• _REQUIRED ACTION_
What is needed is an exact copy of all the entries.

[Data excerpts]
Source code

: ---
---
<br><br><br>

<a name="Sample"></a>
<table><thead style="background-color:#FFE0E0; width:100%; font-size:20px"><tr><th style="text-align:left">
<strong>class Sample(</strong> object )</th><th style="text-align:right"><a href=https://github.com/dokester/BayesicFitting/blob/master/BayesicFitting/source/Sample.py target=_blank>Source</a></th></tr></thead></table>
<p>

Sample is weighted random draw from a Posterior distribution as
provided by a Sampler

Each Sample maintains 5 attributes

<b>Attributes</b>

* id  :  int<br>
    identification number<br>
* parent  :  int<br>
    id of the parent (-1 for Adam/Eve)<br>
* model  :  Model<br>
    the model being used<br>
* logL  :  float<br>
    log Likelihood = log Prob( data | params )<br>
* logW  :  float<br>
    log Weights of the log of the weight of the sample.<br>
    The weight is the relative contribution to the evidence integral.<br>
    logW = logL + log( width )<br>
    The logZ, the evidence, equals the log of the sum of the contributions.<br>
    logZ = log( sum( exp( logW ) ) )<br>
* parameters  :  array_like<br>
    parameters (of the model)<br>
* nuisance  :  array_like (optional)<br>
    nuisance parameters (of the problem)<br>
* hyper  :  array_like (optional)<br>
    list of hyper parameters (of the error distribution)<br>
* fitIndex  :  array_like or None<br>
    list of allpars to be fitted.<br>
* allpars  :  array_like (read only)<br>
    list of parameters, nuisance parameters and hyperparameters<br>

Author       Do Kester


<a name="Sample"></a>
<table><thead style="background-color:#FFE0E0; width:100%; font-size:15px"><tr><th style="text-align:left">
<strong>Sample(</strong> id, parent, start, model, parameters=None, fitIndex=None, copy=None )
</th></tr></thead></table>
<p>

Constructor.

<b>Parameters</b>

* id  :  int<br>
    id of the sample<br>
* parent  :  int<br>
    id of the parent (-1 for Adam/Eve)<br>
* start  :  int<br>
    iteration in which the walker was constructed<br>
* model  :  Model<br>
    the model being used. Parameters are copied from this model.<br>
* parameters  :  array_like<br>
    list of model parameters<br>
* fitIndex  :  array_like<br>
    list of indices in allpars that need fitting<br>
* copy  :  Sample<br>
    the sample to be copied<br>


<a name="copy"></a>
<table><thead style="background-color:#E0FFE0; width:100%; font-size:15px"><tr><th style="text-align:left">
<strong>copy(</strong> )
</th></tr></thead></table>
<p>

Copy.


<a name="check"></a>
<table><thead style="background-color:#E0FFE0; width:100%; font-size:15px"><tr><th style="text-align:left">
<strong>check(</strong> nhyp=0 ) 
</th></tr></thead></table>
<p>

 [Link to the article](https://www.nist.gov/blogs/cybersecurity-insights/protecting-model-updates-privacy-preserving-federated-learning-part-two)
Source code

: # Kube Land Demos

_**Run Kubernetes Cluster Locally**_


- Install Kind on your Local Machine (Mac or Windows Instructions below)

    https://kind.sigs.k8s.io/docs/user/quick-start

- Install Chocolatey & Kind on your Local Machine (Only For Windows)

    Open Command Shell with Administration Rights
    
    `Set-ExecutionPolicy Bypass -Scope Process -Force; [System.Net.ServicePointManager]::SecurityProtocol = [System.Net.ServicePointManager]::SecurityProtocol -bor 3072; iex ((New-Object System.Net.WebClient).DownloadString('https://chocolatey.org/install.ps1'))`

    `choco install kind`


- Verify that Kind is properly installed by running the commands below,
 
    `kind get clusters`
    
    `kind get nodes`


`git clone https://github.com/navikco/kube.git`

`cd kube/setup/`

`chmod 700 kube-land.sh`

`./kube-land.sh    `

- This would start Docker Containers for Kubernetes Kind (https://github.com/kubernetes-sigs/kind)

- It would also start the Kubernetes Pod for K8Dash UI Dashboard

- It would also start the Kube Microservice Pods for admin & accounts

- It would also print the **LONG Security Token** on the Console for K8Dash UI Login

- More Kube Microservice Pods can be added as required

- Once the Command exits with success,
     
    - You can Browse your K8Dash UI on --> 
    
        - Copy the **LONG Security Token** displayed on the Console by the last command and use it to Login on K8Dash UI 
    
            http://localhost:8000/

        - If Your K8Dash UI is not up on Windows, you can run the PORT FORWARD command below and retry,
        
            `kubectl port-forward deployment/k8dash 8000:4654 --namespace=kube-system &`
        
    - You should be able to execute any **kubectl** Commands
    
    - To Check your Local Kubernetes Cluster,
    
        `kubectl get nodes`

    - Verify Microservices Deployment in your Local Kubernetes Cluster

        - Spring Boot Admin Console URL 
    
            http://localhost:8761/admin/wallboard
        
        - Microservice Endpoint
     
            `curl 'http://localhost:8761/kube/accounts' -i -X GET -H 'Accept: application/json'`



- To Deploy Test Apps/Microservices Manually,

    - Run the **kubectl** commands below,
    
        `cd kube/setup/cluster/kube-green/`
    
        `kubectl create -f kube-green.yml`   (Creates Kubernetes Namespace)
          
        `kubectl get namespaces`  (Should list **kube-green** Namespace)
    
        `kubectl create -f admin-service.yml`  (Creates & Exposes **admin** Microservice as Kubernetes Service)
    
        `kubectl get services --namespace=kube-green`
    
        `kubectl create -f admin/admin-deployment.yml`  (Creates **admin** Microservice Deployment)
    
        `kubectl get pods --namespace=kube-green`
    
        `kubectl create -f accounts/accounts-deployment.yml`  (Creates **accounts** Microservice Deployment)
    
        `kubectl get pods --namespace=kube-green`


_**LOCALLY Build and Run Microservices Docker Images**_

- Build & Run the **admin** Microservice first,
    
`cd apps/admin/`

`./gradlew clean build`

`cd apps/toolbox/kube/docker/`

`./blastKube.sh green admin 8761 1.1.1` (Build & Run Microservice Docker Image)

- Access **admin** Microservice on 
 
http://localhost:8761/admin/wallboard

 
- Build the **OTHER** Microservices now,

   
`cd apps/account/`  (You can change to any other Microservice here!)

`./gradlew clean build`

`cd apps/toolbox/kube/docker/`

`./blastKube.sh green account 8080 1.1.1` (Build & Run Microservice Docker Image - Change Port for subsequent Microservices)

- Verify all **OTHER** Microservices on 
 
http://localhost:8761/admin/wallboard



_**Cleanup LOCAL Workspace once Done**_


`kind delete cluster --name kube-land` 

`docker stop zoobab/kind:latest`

• _ANSWER BELOW_
Source code

: ---
---
<br><br><br>

<a name="Sample"></a>
<table><thead style="background-color:#FFE0E0; width:100%; font-size:20px"><tr><th style="text-align:left">
<strong>class Sample(</strong> object )</th><th style="text-align:right"><a href=https://github.com/dokester/BayesicFitting/blob/master/BayesicFitting/source/Sample.py target=_blank>Source</a></th></tr></thead></table>
<p>

Sample is weighted random draw from a Posterior distribution as
provided by a Sampler

Each Sample maintains 5 attributes

<b>Attributes</b>

* id  :  int<br>
    identification number<br>
* parent  :  int<br>
    id of the parent (-1 for Adam/Eve)<br>
* model  :  Model<br>
    the model being used<br>
* logL  :  float<br>
    log Likelihood = log Prob( data | params )<br>
* logW  :  float<br>
    log Weights of the log of the weight of the sample.<br>
    The weight is the relative contribution to the evidence integral.<br>
    logW = logL + log( width )<br>
    The logZ, the evidence, equals the log of the sum of the contributions.<br>
    logZ = log( sum( exp( logW ) ) )<br>
* parameters  :  array_like<br>
    parameters (of the model)<br>
* nuisance  :  array_like (optional)<br>
    nuisance parameters (of the problem)<br>
* hyper  :  array_like (optional)<br>
    list of hyper parameters (of the error distribution)<br>
* fitIndex  :  array_like or None<br>
    list of allpars to be fitted.<br>
* allpars  :  array_like (read only)<br>
    list of parameters, nuisance parameters and hyperparameters<br>

Author       Do Kester


<a name="Sample"></a>
<table><thead style="background-color:#FFE0E0; width:100%; font-size:15px"><tr><th style="text-align:left">
<strong>Sample(</strong> id, parent, start, model, parameters=None, fitIndex=None, copy=None )
</th></tr></thead></table>
<p>

Constructor.

<b>Parameters</b>

* id  :  int<br>
    id of the sample<br>
* parent  :  int<br>
    id of the parent (-1 for Adam/Eve)<br>
* start  :  int<br>
    iteration in which the walker was constructed<br>
* model  :  Model<br>
    the model being used. Parameters are copied from this model.<br>
* parameters  :  array_like<br>
    list of model parameters<br>
* fitIndex  :  array_like<br>
    list of indices in allpars that need fitting<br>
* copy  :  Sample<br>
    the sample to be copied<br>


<a name="copy"></a>
<table><thead style="background-color:#E0FFE0; width:100%; font-size:15px"><tr><th style="text-align:left">
<strong>copy(</strong> )
</th></tr></thead></table>
<p>

Copy.


<a name="check"></a>
<table><thead style="background-color:#E0FFE0; width:100%; font-size:15px"><tr><th style="text-align:left">
<strong>check(</strong> nhyp=0 ) 
</th></tr></thead></table>
<p>

 [Link to the article](https://www.nist.gov/blogs/cybersecurity-insights/protecting-model-updates-privacy-preserving-federated-learning-part-two)
Source code

: # Kube Land Demos

_**Run Kubernetes Cluster Locally**_


- Install Kind on your Local Machine (Mac or Windows Instructions below)

    https://kind.sigs.k8s.io/docs/user/quick-start

- Install Chocolatey & Kind on your Local Machine (Only For Windows)

    Open Command Shell with Administration Rights
    
    `Set-ExecutionPolicy Bypass -Scope Process -Force; [System.Net.ServicePointManager]::SecurityProtocol = [System.Net.ServicePointManager]::SecurityProtocol -bor 3072; iex ((New-Object System.Net.WebClient).DownloadString('https://chocolatey.org/install.ps1'))`

    `choco install kind`


- Verify that Kind is properly installed by running the commands below,
 
    `kind get clusters`
    
    `kind get nodes`


`git clone https://github.com/navikco/kube.git`

`cd kube/setup/`

`chmod 700 kube-land.sh`

`./kube-land.sh    `

- This would start Docker Containers for Kubernetes Kind (https://github.com/kubernetes-sigs/kind)

- It would also start the Kubernetes Pod for K8Dash UI Dashboard

- It would also start the Kube Microservice Pods for admin & accounts

- It would also print the **LONG Security Token** on the Console for K8Dash UI Login

- More Kube Microservice Pods can be added as required

- Once the Command exits with success,
     
    - You can Browse your K8Dash UI on --> 
    
        - Copy the **LONG Security Token** displayed on the Console by the last command and use it to Login on K8Dash UI 
    
            http://localhost:8000/

        - If Your K8Dash UI is not up on Windows, you can run the PORT FORWARD command below and retry,
        
            `kubectl port-forward deployment/k8dash 8000:4654 --namespace=kube-system &`
        
    - You should be able to execute any **kubectl** Commands
    
    - To Check your Local Kubernetes Cluster,
    
        `kubectl get nodes`

    - Verify Microservices Deployment in your Local Kubernetes Cluster

        - Spring Boot Admin Console URL 
    
            http://localhost:8761/admin/wallboard
        
        - Microservice Endpoint
     
            `curl 'http://localhost:8761/kube/accounts' -i -X GET -H 'Accept: application/json'`



- To Deploy Test Apps/Microservices Manually,

    - Run the **kubectl** commands below,
    
        `cd kube/setup/cluster/kube-green/`
    
        `kubectl create -f kube-green.yml`   (Creates Kubernetes Namespace)
          
        `kubectl get namespaces`  (Should list **kube-green** Namespace)
    
        `kubectl create -f admin-service.yml`  (Creates & Exposes **admin** Microservice as Kubernetes Service)
    
        `kubectl get services --namespace=kube-green`
    
        `kubectl create -f admin/admin-deployment.yml`  (Creates **admin** Microservice Deployment)
    
        `kubectl get pods --namespace=kube-green`
    
        `kubectl create -f accounts/accounts-deployment.yml`  (Creates **accounts** Microservice Deployment)
    
        `kubectl get pods --namespace=kube-green`


_**LOCALLY Build and Run Microservices Docker Images**_

- Build & Run the **admin** Microservice first,
    
`cd apps/admin/`

`./gradlew clean build`

`cd apps/toolbox/kube/docker/`

`./blastKube.sh green admin 8761 1.1.1` (Build & Run Microservice Docker Image)

- Access **admin** Microservice on 
 
http://localhost:8761/admin/wallboard

 
- Build the **OTHER** Microservices now,

   
`cd apps/account/`  (You can change to any other Microservice here!)

`./gradlew clean build`

`cd apps/toolbox/kube/docker/`

`./blastKube.sh green account 8080 1.1.1` (Build & Run Microservice Docker Image - Change Port for subsequent Microservices)

- Verify all **OTHER** Microservices on 
 
http://localhost:8761/admin/wallboard



_**Cleanup LOCAL Workspace once Done**_


`kind delete cluster --name kube-land` 

`docker stop zoobab/kind:latest`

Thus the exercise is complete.